Women often were made ornamental. Used as symbolic pawns, utilized as cementers of allegiances, then blamed for those that broke.

It helped her feel less lonely, knowing that even in her immortal isolation she was still in some way a member of a community of others who’d been perched into positions, as she was, without much of a choice. Possessions and producers, keepers of the continuity of power, serfdom and thrones.

They called her Allegiance.

And she sat in her fortified tower, aware of the two rows of guards: One row looking out against any who may get it in their minds to sabotage, the other row looking in against any indication that she may get it in hers to leave.

They needn’t have worried. At least not about her.
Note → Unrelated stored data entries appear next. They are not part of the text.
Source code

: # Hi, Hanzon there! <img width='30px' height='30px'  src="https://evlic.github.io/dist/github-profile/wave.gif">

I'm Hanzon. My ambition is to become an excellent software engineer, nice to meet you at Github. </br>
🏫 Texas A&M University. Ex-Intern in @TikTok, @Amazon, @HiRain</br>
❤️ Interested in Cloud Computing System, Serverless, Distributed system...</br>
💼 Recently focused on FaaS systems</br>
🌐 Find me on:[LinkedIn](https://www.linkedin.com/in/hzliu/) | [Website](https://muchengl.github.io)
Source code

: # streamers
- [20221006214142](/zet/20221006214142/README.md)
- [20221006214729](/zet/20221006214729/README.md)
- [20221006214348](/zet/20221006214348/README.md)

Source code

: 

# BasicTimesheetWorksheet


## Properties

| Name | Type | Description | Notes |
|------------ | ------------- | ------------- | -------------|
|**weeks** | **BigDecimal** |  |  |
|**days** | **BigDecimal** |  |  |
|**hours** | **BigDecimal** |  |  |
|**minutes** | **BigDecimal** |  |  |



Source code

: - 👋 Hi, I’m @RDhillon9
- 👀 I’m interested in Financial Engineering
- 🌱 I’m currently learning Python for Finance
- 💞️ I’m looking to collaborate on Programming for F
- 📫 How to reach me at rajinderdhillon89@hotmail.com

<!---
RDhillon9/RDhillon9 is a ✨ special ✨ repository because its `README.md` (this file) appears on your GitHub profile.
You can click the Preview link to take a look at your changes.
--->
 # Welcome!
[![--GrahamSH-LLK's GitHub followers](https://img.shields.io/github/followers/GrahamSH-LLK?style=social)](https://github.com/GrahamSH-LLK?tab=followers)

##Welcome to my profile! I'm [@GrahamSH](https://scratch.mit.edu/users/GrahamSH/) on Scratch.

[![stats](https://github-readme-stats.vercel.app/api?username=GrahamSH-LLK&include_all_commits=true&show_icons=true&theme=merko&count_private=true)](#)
There was enough of misery without adding heads to spikes in any kind of rebellion, where those most likely to be harmed were those least likely to have been given part in the decision.

She accepted her place. A figurehead to keep the heads of others firmly on their shoulders and their children’s hearts safer from the sorrows of orphanage and war.

So she stayed.

As centuries passed, those who’d placed her there took less care with guarding her and the promises she’d represented. The tower crumbled. The guards played cards and drank and slept and grew lazy, and she took comfort in knowing that at least this meant they weren’t in battle. Even if she shivered, windowless, her walls crumbling all around.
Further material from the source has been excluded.